Globalization is a phenomenon, which demonstrates a significant growth in the overall international trade of goods, services and other financial assets as observed in an economy. Globalization also commonly refers to a situation where in one country highly interacts with other countries or economies via trade, competition or investments. In such situations any change taking place in one economy and lead to significant impacts and changes in the economies and financial situations of other economies and countries. Globalization is also a situation where in the performances and economies of multiple countries across the globe become interrelated to each another and the impact of changes in any one economy can cause significant changes in other economies.

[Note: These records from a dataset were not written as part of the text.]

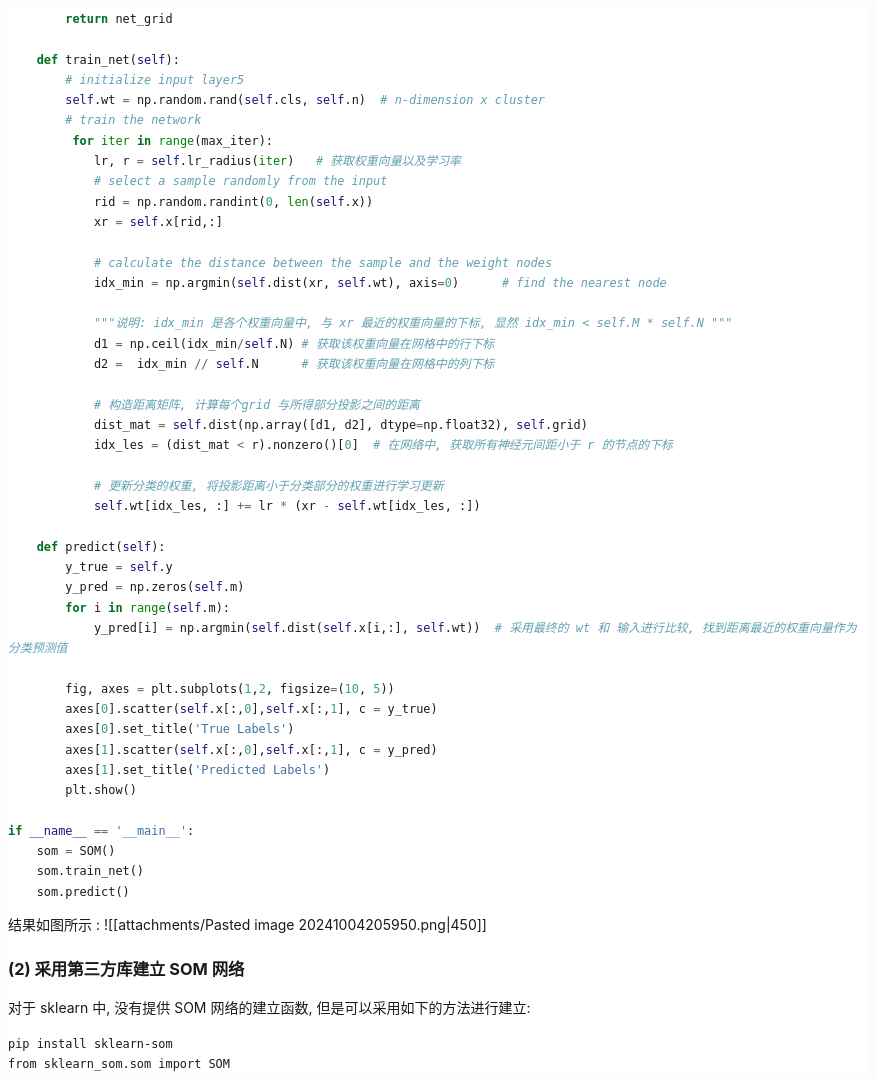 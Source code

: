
 ```python fold title:对于SOM方法的python代码实现
        return net_grid
        
    def train_net(self):  
        # initialize input layer5 
        self.wt = np.random.rand(self.cls, self.n)  # n-dimension x cluster  
        # train the network 
         for iter in range(max_iter):  
            lr, r = self.lr_radius(iter)   # 获取权重向量以及学习率
            # select a sample randomly from the input  
            rid = np.random.randint(0, len(self.x))  
            xr = self.x[rid,:]  
  
            # calculate the distance between the sample and the weight nodes  
            idx_min = np.argmin(self.dist(xr, self.wt), axis=0)      # find the nearest node  
  
            """说明: idx_min 是各个权重向量中, 与 xr 最近的权重向量的下标, 显然 idx_min < self.M * self.N """            
            d1 = np.ceil(idx_min/self.N) # 获取该权重向量在网格中的行下标  
            d2 =  idx_min // self.N      # 获取该权重向量在网格中的列下标  
  
            # 构造距离矩阵, 计算每个grid 与所得部分投影之间的距离  
            dist_mat = self.dist(np.array([d1, d2], dtype=np.float32), self.grid)  
            idx_les = (dist_mat < r).nonzero()[0]  # 在网络中, 获取所有神经元间距小于 r 的节点的下标  
  
            # 更新分类的权重, 将投影距离小于分类部分的权重进行学习更新  
            self.wt[idx_les, :] += lr * (xr - self.wt[idx_les, :])  
  
    def predict(self):  
        y_true = self.y  
        y_pred = np.zeros(self.m)  
        for i in range(self.m):  
            y_pred[i] = np.argmin(self.dist(self.x[i,:], self.wt))  # 采用最终的 wt 和 输入进行比较, 找到距离最近的权重向量作为分类预测值  
  
        fig, axes = plt.subplots(1,2, figsize=(10, 5))  
        axes[0].scatter(self.x[:,0],self.x[:,1], c = y_true)  
        axes[0].set_title('True Labels')  
        axes[1].scatter(self.x[:,0],self.x[:,1], c = y_pred)  
        axes[1].set_title('Predicted Labels')  
        plt.show()  
  
if __name__ == '__main__':  
    som = SOM()  
    som.train_net()  
    som.predict()
```

结果如图所示 :
![[attachments/Pasted image 20241004205950.png|450]]

### (2) 采用第三方库建立 SOM 网络
对于 sklearn 中, 没有提供 SOM 网络的建立函数, 但是可以采用如下的方法进行建立: 
```shell 
pip install sklearn-som
from sklearn_som.som import SOM 
```
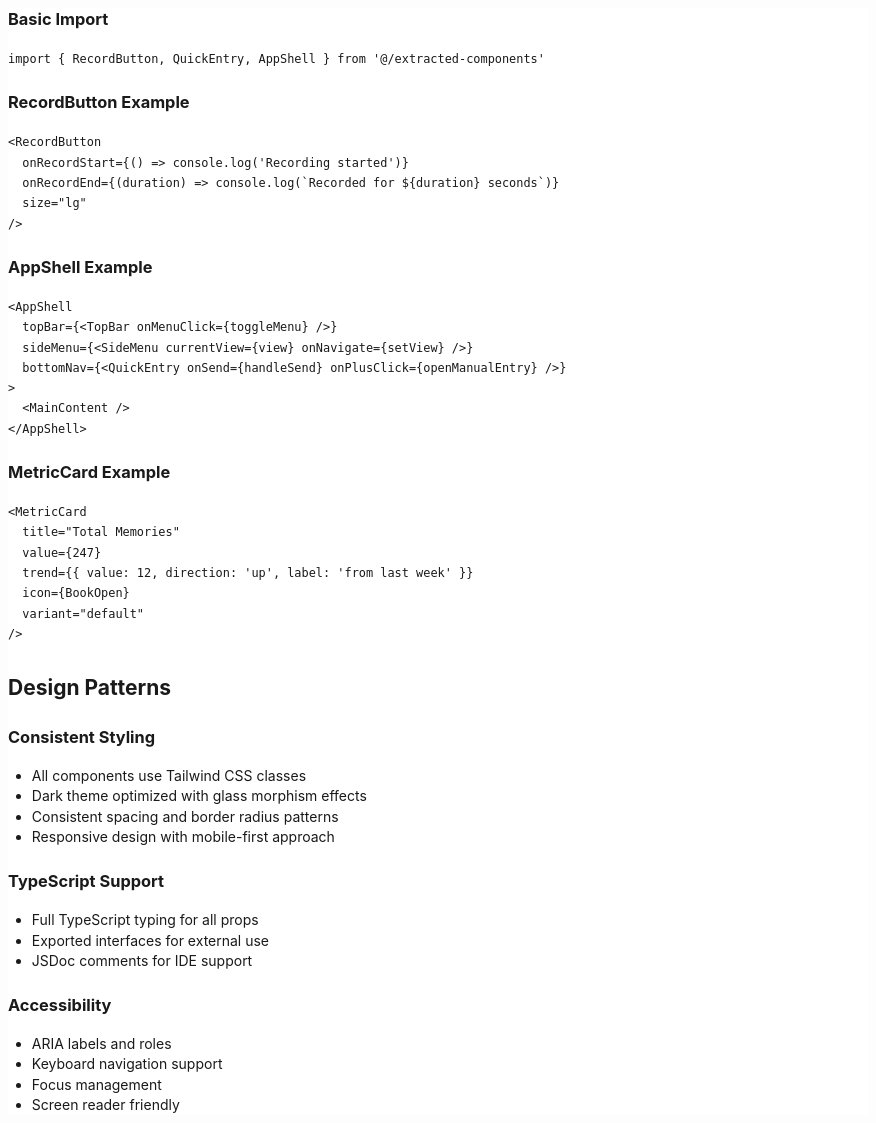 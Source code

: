 ### Basic Import
```tsx
import { RecordButton, QuickEntry, AppShell } from '@/extracted-components'
```

### RecordButton Example
```tsx
<RecordButton
  onRecordStart={() => console.log('Recording started')}
  onRecordEnd={(duration) => console.log(`Recorded for ${duration} seconds`)}
  size="lg"
/>
```

### AppShell Example
```tsx
<AppShell
  topBar={<TopBar onMenuClick={toggleMenu} />}
  sideMenu={<SideMenu currentView={view} onNavigate={setView} />}
  bottomNav={<QuickEntry onSend={handleSend} onPlusClick={openManualEntry} />}
>
  <MainContent />
</AppShell>
```

### MetricCard Example
```tsx
<MetricCard
  title="Total Memories"
  value={247}
  trend={{ value: 12, direction: 'up', label: 'from last week' }}
  icon={BookOpen}
  variant="default"
/>
```

## Design Patterns

### Consistent Styling
- All components use Tailwind CSS classes
- Dark theme optimized with glass morphism effects
- Consistent spacing and border radius patterns
- Responsive design with mobile-first approach

### TypeScript Support
- Full TypeScript typing for all props
- Exported interfaces for external use
- JSDoc comments for IDE support

### Accessibility
- ARIA labels and roles
- Keyboard navigation support
- Focus management
- Screen reader friendly
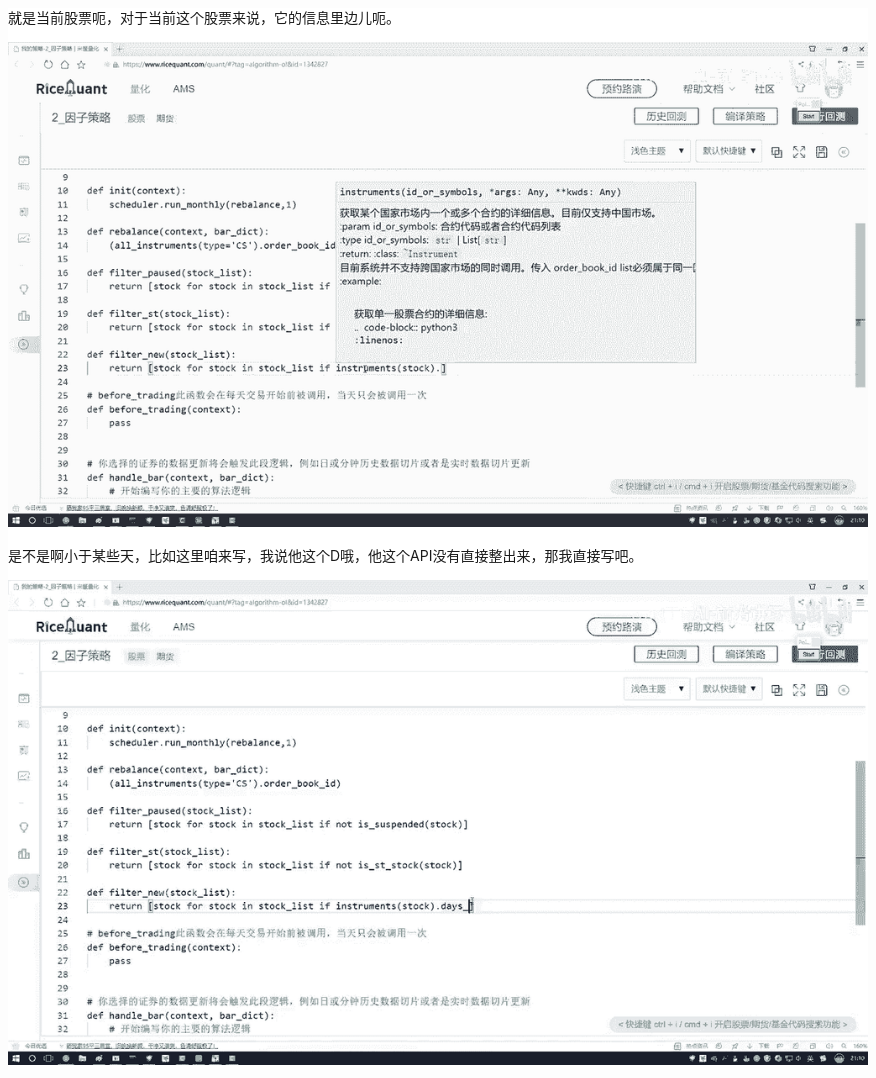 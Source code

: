 就是当前股票呃，对于当前这个股票来说，它的信息里边儿呃。

![](img/24317c968ff27eba9d79e95979dc600f_64.png)

是不是啊小于某些天，比如这里咱来写，我说他这个D哦，他这个API没有直接整出来，那我直接写吧。

![](img/24317c968ff27eba9d79e95979dc600f_66.png)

There are different ways by which globalization can have some impact on an economy. The first and the most crucial way is through the changes taking place in the policy. Different countries adopt different policies but in the case of globalization, it is often observed that the policies of one economy are adjusted slightly in order to make them align to the policies of other economies. Thus, the use of policy is one major aspect that leads to the impact of globalization on an economy. One of the very common example of how globalization affects economic policies is that the central banks of any country do not have the privilege of lowering their inflation targets because under globalization purview, inflation cannot be used as a tool in order to manage or change the demand or supply functions in a country.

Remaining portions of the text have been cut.